Start of Block

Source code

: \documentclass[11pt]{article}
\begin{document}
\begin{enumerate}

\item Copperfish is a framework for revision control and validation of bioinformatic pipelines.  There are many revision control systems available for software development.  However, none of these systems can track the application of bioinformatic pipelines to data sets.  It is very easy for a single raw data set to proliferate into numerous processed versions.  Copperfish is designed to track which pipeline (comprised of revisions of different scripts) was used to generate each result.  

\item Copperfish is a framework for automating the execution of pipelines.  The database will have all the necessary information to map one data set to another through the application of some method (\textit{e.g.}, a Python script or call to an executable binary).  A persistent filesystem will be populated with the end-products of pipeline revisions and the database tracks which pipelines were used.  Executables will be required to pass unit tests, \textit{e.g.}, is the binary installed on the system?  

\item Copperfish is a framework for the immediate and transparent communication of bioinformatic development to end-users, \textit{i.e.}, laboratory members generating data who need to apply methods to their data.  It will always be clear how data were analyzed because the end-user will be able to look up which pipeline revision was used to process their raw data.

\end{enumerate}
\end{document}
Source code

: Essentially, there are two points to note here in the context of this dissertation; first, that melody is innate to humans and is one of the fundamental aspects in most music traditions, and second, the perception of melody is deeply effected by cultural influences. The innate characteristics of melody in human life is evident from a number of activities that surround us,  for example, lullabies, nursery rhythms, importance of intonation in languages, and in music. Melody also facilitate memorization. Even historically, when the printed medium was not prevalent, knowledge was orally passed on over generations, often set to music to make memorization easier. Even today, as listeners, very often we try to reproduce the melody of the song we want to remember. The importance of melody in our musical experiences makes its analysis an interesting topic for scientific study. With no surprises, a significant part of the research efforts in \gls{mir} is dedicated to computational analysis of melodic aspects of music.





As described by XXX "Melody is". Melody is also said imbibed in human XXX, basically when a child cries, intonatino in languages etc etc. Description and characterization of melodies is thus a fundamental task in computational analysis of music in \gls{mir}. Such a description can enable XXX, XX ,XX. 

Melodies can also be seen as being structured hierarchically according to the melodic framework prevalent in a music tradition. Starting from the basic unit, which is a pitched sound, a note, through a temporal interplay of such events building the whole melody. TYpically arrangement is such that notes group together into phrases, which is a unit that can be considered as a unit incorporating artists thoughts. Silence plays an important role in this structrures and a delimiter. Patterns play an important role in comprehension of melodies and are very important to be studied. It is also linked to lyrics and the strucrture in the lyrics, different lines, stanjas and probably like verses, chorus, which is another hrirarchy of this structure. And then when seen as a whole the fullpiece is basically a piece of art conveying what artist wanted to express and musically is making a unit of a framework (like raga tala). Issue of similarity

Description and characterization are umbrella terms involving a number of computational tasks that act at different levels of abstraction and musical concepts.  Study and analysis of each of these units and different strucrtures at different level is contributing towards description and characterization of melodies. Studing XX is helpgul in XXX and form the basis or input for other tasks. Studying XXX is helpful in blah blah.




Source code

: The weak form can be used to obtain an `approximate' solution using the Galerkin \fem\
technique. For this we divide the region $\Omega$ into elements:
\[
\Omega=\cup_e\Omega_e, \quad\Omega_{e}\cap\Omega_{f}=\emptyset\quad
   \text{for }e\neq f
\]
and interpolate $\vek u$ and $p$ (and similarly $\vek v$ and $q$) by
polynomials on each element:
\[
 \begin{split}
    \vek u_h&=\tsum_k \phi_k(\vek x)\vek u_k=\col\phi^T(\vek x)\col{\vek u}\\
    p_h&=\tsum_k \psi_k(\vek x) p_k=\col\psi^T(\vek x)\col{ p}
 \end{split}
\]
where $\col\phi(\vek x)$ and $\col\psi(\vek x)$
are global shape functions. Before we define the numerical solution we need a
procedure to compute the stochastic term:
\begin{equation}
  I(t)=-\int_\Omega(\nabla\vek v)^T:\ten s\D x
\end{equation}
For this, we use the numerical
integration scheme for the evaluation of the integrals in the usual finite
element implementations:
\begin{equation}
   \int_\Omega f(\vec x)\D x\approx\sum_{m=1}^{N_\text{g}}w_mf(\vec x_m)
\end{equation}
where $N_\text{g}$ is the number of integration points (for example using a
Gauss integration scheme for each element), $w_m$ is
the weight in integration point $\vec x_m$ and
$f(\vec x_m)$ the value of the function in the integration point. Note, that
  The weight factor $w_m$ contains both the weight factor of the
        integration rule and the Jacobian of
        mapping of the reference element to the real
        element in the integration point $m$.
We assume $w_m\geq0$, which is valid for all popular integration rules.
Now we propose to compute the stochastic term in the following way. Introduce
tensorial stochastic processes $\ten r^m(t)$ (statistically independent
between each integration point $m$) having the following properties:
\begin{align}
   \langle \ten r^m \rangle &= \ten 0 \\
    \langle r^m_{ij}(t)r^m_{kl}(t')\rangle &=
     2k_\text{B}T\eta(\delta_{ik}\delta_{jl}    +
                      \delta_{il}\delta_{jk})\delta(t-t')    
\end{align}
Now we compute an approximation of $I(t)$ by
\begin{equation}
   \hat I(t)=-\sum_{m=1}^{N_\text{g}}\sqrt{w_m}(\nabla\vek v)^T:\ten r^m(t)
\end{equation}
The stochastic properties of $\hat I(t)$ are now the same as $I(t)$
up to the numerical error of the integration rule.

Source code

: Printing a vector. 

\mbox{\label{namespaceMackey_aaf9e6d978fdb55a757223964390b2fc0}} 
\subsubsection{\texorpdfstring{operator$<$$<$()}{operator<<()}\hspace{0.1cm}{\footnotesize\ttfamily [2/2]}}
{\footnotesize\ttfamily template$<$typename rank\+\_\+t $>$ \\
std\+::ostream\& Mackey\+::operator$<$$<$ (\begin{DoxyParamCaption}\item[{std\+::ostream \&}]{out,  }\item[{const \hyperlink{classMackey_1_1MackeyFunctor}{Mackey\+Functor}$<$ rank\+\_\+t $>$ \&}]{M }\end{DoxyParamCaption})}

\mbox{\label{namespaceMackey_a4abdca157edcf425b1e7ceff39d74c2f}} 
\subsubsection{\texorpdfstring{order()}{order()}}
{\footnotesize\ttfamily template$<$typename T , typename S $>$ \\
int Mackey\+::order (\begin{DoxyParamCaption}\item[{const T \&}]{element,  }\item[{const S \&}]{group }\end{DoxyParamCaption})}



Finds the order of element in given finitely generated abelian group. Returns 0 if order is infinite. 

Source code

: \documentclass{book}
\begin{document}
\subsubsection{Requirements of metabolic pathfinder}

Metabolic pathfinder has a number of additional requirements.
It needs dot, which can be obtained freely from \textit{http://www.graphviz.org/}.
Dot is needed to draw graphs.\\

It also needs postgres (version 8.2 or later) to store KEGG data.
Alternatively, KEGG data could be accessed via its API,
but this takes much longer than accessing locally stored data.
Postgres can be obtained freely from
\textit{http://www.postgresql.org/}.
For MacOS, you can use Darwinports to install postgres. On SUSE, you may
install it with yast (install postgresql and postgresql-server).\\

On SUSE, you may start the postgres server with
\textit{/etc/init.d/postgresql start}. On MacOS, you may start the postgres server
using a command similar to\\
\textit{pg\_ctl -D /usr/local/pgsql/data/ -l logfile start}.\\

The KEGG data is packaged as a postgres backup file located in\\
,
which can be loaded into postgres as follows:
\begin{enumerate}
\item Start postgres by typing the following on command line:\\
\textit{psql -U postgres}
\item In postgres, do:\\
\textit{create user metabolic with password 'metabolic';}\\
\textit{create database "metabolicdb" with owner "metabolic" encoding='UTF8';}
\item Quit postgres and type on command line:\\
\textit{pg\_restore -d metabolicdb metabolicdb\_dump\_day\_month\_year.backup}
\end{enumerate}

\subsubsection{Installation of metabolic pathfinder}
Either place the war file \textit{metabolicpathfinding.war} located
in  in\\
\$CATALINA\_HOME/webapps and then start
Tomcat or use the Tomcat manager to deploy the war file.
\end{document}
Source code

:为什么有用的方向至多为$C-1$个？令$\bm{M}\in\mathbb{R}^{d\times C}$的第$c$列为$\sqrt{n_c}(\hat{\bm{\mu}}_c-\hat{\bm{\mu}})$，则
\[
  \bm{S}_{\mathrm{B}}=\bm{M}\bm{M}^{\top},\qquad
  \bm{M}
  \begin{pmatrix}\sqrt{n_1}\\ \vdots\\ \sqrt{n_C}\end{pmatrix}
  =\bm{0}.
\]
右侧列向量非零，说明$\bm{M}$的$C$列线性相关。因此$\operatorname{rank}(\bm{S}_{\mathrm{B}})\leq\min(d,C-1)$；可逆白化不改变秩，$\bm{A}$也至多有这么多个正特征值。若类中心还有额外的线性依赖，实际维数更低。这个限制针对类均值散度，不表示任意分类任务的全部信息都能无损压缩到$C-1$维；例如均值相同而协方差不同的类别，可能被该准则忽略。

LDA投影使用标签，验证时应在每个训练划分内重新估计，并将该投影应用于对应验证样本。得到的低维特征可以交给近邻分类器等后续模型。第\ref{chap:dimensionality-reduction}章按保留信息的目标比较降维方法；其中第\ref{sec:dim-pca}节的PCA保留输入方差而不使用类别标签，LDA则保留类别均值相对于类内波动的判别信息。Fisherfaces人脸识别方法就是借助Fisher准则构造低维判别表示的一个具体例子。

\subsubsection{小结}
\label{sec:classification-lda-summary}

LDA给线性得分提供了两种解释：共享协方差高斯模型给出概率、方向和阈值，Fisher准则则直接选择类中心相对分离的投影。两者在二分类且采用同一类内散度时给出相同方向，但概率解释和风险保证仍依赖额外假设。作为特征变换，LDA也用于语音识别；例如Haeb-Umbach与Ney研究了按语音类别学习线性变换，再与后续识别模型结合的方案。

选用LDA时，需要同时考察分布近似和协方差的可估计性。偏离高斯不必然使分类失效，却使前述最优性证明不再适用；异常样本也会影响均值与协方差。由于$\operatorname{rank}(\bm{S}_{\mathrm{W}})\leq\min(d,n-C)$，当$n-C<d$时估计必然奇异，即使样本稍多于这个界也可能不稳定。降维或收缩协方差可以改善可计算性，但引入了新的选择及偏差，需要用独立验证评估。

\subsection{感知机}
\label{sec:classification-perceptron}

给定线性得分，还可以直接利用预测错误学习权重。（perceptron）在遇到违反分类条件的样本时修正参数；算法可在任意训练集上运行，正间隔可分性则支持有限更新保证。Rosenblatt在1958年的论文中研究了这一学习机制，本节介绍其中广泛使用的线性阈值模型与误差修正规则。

End of Block

GOAL OF THE EXERCISE: Extract each line holding the word "database" from the records.

TASK ANSWER:
\item Copperfish is a framework for automating the execution of pipelines.  The database will have all the necessary information to map one data set to another through the application of some method (\textit{e.g.}, a Python script or call to an executable binary).  A persistent filesystem will be populated with the end-products of pipeline revisions and the database tracks which pipelines were used.  Executables will be required to pass unit tests, \textit{e.g.}, is the binary installed on the system?  
\textit{create database "metabolicdb" with owner "metabolic" encoding='UTF8';}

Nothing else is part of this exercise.